_Stored data entries_

+---+

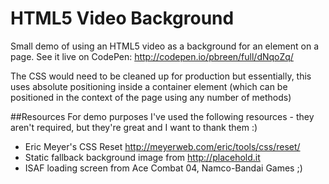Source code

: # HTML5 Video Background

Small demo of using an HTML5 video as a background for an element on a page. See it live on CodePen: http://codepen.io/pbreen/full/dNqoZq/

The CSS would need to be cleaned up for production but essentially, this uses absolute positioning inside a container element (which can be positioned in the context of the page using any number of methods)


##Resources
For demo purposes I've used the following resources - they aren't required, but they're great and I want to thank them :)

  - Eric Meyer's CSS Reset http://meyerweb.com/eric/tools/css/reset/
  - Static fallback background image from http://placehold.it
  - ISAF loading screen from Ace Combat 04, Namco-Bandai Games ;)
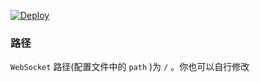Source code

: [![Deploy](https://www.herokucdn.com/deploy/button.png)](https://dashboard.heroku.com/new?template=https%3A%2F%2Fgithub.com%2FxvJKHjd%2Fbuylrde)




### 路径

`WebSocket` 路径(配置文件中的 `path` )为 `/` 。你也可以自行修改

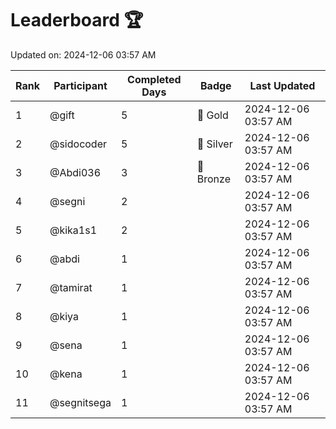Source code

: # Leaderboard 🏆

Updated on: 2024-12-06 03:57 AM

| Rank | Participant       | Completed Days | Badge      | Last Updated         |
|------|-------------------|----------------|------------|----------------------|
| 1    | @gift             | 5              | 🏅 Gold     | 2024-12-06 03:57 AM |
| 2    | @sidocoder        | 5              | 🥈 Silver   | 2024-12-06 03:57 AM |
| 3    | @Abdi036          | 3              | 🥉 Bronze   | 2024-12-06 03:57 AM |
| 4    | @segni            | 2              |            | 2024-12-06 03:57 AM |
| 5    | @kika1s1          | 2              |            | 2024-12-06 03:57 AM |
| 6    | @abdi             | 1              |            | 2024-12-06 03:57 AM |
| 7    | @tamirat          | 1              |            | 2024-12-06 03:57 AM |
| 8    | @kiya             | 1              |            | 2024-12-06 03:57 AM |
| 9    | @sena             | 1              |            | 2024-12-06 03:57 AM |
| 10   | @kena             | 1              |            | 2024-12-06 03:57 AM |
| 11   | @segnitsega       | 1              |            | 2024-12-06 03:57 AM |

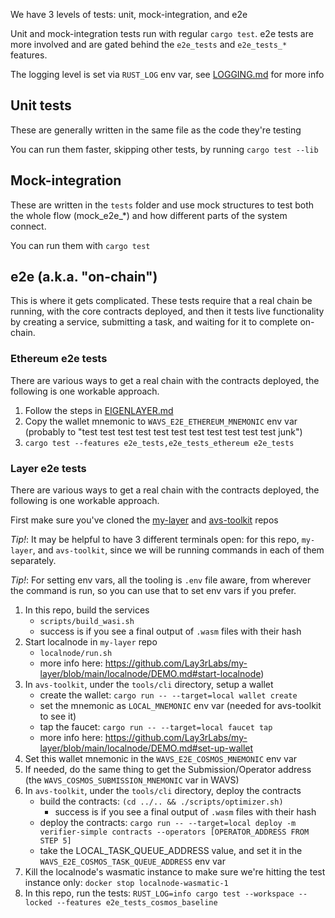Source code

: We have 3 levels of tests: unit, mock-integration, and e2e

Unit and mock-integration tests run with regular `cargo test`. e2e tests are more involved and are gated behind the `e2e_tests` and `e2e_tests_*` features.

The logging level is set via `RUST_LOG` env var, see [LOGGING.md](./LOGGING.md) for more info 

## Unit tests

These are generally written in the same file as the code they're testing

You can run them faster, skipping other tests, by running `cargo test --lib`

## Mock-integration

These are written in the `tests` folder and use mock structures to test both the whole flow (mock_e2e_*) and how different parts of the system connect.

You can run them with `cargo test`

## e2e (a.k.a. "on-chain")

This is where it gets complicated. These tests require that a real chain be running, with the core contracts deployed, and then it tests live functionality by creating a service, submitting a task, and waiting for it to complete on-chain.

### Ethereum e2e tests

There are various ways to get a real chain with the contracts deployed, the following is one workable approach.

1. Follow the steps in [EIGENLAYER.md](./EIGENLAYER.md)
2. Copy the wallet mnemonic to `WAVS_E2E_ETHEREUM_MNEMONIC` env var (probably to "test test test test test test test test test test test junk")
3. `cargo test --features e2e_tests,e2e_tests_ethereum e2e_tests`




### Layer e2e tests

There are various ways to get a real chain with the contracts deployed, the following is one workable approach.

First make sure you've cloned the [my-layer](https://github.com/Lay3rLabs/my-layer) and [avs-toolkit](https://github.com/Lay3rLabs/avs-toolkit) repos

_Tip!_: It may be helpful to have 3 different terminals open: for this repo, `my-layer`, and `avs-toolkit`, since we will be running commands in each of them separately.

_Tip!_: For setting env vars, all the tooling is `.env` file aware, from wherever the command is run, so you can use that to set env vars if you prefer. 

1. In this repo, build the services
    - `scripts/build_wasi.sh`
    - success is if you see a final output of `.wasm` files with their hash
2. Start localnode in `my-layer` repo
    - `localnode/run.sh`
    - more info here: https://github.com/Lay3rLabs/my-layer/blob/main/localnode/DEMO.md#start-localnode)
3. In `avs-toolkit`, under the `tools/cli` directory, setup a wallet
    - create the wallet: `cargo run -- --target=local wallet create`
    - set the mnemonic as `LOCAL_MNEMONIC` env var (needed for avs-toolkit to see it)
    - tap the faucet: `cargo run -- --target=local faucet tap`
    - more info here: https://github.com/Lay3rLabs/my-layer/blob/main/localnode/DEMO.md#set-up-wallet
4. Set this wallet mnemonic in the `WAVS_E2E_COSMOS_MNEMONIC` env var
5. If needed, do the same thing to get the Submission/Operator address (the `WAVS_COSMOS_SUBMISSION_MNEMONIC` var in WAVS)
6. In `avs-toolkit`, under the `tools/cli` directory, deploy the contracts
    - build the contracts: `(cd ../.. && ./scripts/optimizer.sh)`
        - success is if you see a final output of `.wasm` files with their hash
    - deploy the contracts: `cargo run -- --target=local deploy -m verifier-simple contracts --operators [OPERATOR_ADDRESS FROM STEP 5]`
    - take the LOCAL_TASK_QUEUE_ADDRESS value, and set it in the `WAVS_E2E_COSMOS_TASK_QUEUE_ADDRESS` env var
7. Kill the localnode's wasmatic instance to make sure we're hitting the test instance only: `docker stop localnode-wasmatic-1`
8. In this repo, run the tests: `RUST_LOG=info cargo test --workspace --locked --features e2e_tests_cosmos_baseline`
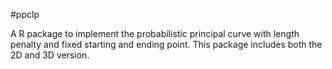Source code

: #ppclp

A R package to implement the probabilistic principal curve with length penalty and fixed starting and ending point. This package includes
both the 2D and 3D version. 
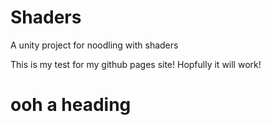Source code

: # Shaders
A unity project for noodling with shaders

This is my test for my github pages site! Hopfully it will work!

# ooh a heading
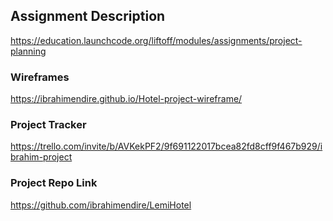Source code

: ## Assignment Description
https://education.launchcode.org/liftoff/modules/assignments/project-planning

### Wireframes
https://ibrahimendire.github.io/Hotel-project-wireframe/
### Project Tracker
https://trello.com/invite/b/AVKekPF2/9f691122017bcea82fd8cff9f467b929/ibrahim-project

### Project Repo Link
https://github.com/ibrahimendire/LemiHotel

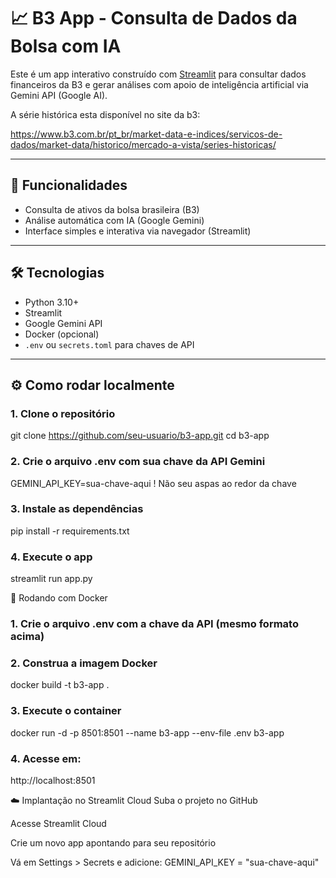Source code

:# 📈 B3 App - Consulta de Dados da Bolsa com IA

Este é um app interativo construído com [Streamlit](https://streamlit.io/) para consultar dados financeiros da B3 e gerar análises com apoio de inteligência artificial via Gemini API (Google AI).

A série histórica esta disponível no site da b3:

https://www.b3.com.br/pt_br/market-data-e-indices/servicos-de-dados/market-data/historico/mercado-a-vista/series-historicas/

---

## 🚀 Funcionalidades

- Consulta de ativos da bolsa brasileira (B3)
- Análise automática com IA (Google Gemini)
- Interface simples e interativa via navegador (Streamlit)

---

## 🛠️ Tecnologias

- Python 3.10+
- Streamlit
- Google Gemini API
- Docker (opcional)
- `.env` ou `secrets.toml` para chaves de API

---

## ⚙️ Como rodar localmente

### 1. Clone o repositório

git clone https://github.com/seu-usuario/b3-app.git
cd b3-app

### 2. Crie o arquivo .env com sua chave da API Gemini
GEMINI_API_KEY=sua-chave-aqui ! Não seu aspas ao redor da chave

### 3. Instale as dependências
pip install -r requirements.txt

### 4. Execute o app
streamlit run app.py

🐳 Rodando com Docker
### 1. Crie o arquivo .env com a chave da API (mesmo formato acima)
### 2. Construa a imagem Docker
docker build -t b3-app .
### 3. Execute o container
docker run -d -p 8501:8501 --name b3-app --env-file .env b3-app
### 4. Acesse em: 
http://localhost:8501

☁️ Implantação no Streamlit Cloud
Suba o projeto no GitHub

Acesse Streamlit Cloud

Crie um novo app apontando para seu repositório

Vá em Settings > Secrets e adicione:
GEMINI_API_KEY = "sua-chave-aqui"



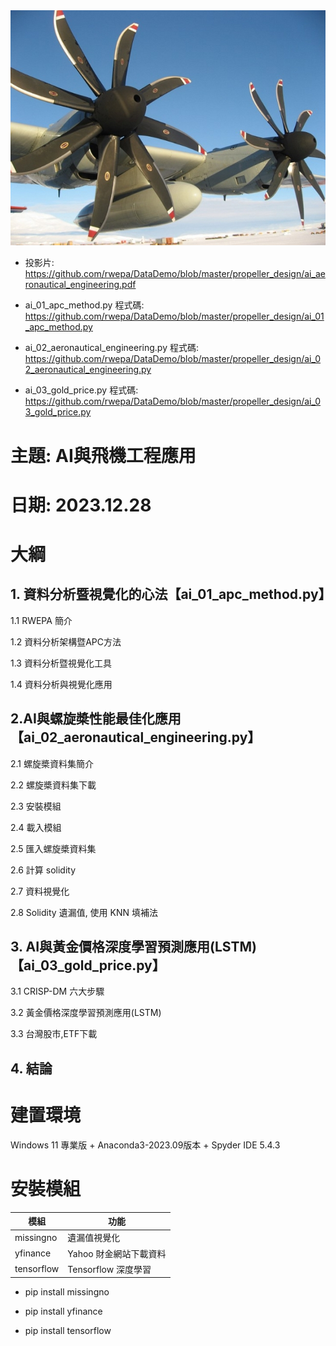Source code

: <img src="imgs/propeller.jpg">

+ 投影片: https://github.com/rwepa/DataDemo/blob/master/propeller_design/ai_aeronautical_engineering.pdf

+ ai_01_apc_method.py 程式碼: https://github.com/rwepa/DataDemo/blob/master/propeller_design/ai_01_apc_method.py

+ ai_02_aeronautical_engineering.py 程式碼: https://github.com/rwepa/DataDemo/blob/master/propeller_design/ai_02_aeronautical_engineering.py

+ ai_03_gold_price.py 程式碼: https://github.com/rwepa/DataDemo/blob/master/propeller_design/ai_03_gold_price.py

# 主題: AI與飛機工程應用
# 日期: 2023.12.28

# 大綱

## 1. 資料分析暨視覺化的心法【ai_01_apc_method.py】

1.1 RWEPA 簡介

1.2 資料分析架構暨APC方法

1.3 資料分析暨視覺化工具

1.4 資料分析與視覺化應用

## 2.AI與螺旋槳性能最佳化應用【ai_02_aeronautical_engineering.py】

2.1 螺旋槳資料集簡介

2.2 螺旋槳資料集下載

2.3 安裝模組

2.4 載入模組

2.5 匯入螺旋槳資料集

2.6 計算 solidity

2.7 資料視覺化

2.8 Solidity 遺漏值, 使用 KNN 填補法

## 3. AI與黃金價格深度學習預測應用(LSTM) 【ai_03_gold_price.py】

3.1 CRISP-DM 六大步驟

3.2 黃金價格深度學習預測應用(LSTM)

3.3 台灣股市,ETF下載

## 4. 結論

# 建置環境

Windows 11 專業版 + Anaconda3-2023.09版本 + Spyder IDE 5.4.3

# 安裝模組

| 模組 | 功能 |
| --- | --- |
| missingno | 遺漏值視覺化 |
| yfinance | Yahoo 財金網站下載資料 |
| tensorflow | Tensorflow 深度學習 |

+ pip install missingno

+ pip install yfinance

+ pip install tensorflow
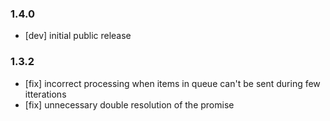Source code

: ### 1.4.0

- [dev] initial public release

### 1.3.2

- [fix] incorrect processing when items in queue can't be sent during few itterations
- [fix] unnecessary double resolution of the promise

+---+

_Your goal_
In the records above, find the line with "streamlit run app.py". Print exactly from there through the line with "1.4 資料分析與視覺化應用", minus the pictures.

_Output below_
streamlit run app.py

🐳 Rodando com Docker
### 1. Crie o arquivo .env com a chave da API (mesmo formato acima)
### 2. Construa a imagem Docker
docker build -t b3-app .
### 3. Execute o container
docker run -d -p 8501:8501 --name b3-app --env-file .env b3-app
### 4. Acesse em: 
http://localhost:8501

☁️ Implantação no Streamlit Cloud
Suba o projeto no GitHub

Acesse Streamlit Cloud

Crie um novo app apontando para seu repositório

Vá em Settings > Secrets e adicione:
GEMINI_API_KEY = "sua-chave-aqui"



Source code

: <img src="imgs/propeller.jpg">

+ 投影片: https://github.com/rwepa/DataDemo/blob/master/propeller_design/ai_aeronautical_engineering.pdf

+ ai_01_apc_method.py 程式碼: https://github.com/rwepa/DataDemo/blob/master/propeller_design/ai_01_apc_method.py

+ ai_02_aeronautical_engineering.py 程式碼: https://github.com/rwepa/DataDemo/blob/master/propeller_design/ai_02_aeronautical_engineering.py

+ ai_03_gold_price.py 程式碼: https://github.com/rwepa/DataDemo/blob/master/propeller_design/ai_03_gold_price.py

# 主題: AI與飛機工程應用
# 日期: 2023.12.28

# 大綱

## 1. 資料分析暨視覺化的心法【ai_01_apc_method.py】

1.1 RWEPA 簡介

1.2 資料分析架構暨APC方法

1.3 資料分析暨視覺化工具

1.4 資料分析與視覺化應用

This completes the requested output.